China mineral and metal production to slow down over the coming years
China's raw coal output declined 9.7% y-o-y in 1H.
Chinese metal and mineral production growth will depend more on prices and fundamental and operational factors than announced government reform targets over the coming years, said BMI Research.
Overall, the research firm expects mineral and metal production growth in China to slow over the coming years compared to the last five years.
"Domestic environment-driven consolidation efforts by the government will remain more effective than consolidation efforts intended to reduce global oversupplies," it said,
Here's more from BMI:
Chinese authorities have made repeated announcements since 2015 calling for a consolidation in some domestic mining and metals sectors.
So far in 2016, in the refined metals industry, production cuts appear to have occurred in the nickel, lead and zinc sectors owing to domestic environment-driven government consolidation for lead and nickel and depleting ore reserves for zinc.
Despite the announced government consolidation intent to cut capacity in the globally oversupplied steel and aluminium sectors, production in 2016 so far has kept on growing, supported by the increases in prices seen in H116.
In the mining industry, there have been production cuts in the copper ore, iron ore, lead ore, nickel ore, and bauxite sectors, mainly due to low prices and domestic environment-driven consolidation.

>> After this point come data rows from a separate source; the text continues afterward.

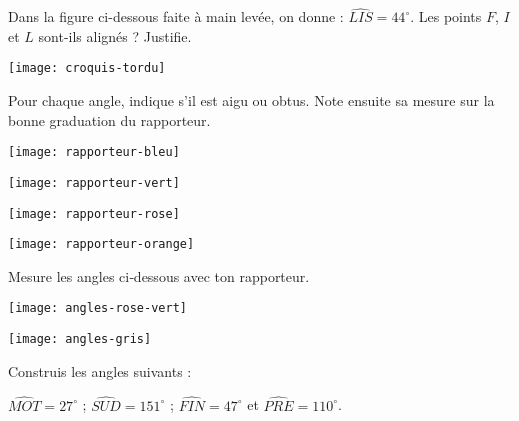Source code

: \begin{exercice}[Alignés ?]
Dans la figure ci-dessous faite à main levée, on donne : $\widehat{LIS}= 44^\circ$.
Les points $F$, $I$ et $L$ sont-ils alignés ? Justifie.
 \begin{center} \texttt{[image: croquis-tordu]} \end{center}
\end{exercice} 



\begin{exercice}
Pour chaque angle, indique s'il est aigu ou obtus. Note ensuite sa mesure sur la bonne graduation du rapporteur.
\begin{colenumerate}{2}
 \item  
 
 \texttt{[image: rapporteur-bleu]}
 \item 
 
 \texttt{[image: rapporteur-vert]}
 \item 

 \texttt{[image: rapporteur-rose]}
 \item 
 
 \texttt{[image: rapporteur-orange]}
 
 \end{colenumerate}
\end{exercice} 

\begin{exercice}
Mesure les angles ci‑dessous avec ton rapporteur.
 \begin{center} \texttt{[image: angles-rose-vert]} \end{center}
 
 \begin{center} \texttt{[image: angles-gris]} \end{center}
\end{exercice} 




\newpage





\begin{exercice}
Construis les angles suivants :

$\widehat{MOT} = 27^\circ$ ; $\widehat{SUD} = 151^\circ$ ; $\widehat{FIN} = 47^\circ$ et $\widehat{PRE} = 110^\circ$.
\end{exercice}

Of all oversupplied sectors, the government has had most success in consolidating the coal mining industry.
Coal has registered the largest declines in production growth in 2016 due to a combination of low domestic prices and the government's desire to curb overcapacity in the industry. According to the National Bureau of Statistics, China's raw coal output declined 9.7% y-o-y in H116.
In fact, it appears that the industry has contracted at a more rapid pace than we originally anticipated, resulting in thermal coal imports surging since May 2016 and causing prices to rally .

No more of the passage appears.